Comment 2 Rajat Dhasmana 2020-03-17 10:33:52 UTC
Hi Ganesh,

from a quick overview of the code, we already have a condition to check for available space before creating volume or writing image to it but it is with respect to image_size only and i feel the condition can be improved to handle these type of situations as well [1]

Coming to the cleanup part, this probably failed while encrypting image[2] so wrapping the code into a try finally block will do the cleanup like this,

'''
from oslo_utils import fileutils

try:
    with tempfile.NamedTemporaryFile(prefix='luks_',
    ...
finally:
    fileutils.delete_if_exists(tmp_dir)
'''

but with looking deeper, there are multiple places in this code flow where temporary files are created and the out of disk error could occur anywhere so all the places would need similar addressing.
For the current scenario the above change should do the task.

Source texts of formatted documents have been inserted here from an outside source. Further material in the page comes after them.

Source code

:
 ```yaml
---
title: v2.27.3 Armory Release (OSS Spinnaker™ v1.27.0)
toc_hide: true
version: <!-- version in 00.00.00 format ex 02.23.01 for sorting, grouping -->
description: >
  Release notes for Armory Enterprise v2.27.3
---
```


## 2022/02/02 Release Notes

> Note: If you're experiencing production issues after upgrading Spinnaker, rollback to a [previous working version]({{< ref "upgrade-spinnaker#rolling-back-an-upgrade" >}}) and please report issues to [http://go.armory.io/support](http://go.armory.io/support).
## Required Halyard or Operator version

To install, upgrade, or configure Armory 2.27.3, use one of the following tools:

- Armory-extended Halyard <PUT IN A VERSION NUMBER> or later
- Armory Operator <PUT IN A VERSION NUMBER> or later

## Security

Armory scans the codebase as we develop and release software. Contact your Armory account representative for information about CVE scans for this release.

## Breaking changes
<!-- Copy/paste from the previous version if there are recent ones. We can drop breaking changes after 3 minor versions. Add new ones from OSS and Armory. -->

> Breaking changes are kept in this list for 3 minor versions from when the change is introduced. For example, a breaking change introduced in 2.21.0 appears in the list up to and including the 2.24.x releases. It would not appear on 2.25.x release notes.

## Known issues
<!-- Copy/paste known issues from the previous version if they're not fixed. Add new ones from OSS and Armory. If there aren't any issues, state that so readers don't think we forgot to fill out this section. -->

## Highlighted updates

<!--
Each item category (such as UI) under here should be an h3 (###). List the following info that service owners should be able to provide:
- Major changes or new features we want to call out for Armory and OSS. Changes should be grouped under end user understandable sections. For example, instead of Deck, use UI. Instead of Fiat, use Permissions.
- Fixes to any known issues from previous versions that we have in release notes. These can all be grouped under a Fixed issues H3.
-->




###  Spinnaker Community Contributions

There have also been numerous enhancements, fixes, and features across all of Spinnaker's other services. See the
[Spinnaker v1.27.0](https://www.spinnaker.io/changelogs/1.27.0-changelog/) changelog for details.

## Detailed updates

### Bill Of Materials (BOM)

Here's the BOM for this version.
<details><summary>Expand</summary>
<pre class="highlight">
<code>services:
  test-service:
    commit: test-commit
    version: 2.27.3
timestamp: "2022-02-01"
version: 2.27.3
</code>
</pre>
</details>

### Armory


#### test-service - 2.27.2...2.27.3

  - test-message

[1] https://github.com/openstack/cinder/blob/master/cinder/volume/flows/manager/create_volume.py#L840
[2] https://github.com/openstack/cinder/blob/master/cinder/volume/drivers/rbd.py#L1567-L1588

Comment 3 Rajat Dhasmana 2020-03-17 12:42:17 UTC
Correction, the second link is
[2] https://github.com/openstack/cinder/blob/master/cinder/volume/drivers/rbd.py#L1547-L1560

Comment 21 Tzach Shefi 2020-09-25 07:38:19 UTC
Verified on:
python-cinder-12.0.10-19.el7ost.noarch


First we upload a source image, in my case a ~12G qcow2 based. 
(overcloud) [stack@undercloud-0 ~]$ glance image-create --name large12g --disk-format qcow2 --container-format bare --file large12g.qcow2 
+------------------+----------------------------------------------------------------------------------+
| Property         | Value                                                                            |
+------------------+----------------------------------------------------------------------------------+
| checksum         | a05ead3a04ae663da77eee5d2cb2fa73                                                 |
| container_format | bare                                                                             |
| created_at       | 2020-09-25T04:56:31Z                                                             |
| direct_url       | rbd://157e5fda-fe74-11ea-820e-525400a01fe0/images/616ddf2c-cb34-436e-            |
|                  | 9dc8-6971b6efdb69/snap                                                           |
| disk_format      | qcow2                                                                            |
| id               | 616ddf2c-cb34-436e-9dc8-6971b6efdb69                                             |
| locations        | [{"url": "rbd://157e5fda-fe74-11ea-820e-525400a01fe0/images/616ddf2c-cb34-436e-  |
|                  | 9dc8-6971b6efdb69/snap", "metadata": {}}]                                        |
| min_disk         | 0                                                                                |
| min_ram          | 0                                                                                |
| name             | large12g                                                                         |
| owner            | d630c26336d041f08fcb70edebcaf3f3                                                 |
| protected        | False                                                                            |
| size             | 12001017856                                                                      |
| status           | active                                                                           |
| tags             | []                                                                               |
| updated_at       | 2020-09-25T04:59:28Z                                                             |
| virtual_size     | None                                                                             |
| visibility       | shared                                                                           |
+------------------+----------------------------------------------------------------------------------+

Then we create an encrypted volume from said image, this should complete without any problems. 
As the controller running c-vol has ample free space for both qcow2 to raw conversion as well as conversion to encrypted volume type.   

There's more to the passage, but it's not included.